(Brief):
Could you please return each line of the data that has the word "with"?

---------- Material supplied ----------

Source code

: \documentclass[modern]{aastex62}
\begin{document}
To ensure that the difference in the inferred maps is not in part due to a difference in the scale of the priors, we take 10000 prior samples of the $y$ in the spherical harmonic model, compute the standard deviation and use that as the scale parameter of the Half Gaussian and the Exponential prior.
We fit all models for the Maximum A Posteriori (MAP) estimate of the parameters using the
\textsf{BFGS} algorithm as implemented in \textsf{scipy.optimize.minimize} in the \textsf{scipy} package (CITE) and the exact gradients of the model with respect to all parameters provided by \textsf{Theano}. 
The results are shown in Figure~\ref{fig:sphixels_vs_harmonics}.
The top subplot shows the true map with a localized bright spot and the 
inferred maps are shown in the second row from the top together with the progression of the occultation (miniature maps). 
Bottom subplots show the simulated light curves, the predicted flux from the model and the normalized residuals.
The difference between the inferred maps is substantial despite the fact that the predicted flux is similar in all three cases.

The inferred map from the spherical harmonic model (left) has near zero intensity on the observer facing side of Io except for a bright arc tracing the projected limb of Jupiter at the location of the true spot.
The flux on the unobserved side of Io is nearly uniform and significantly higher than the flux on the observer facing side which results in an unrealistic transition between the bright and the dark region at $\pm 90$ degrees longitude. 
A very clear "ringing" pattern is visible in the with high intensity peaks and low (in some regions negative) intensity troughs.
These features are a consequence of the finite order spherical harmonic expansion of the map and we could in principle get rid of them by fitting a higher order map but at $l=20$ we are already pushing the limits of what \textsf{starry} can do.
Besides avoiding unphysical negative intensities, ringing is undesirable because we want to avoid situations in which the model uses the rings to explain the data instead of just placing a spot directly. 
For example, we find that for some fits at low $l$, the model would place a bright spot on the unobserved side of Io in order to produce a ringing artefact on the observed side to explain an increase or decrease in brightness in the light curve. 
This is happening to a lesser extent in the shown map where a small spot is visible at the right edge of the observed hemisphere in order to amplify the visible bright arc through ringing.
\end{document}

----------

(Answer section):
\textsf{BFGS} algorithm as implemented in \textsf{scipy.optimize.minimize} in the \textsf{scipy} package (CITE) and the exact gradients of the model with respect to all parameters provided by \textsf{Theano}. 
The top subplot shows the true map with a localized bright spot and the 
inferred maps are shown in the second row from the top together with the progression of the occultation (miniature maps). 
A very clear "ringing" pattern is visible in the with high intensity peaks and low (in some regions negative) intensity troughs.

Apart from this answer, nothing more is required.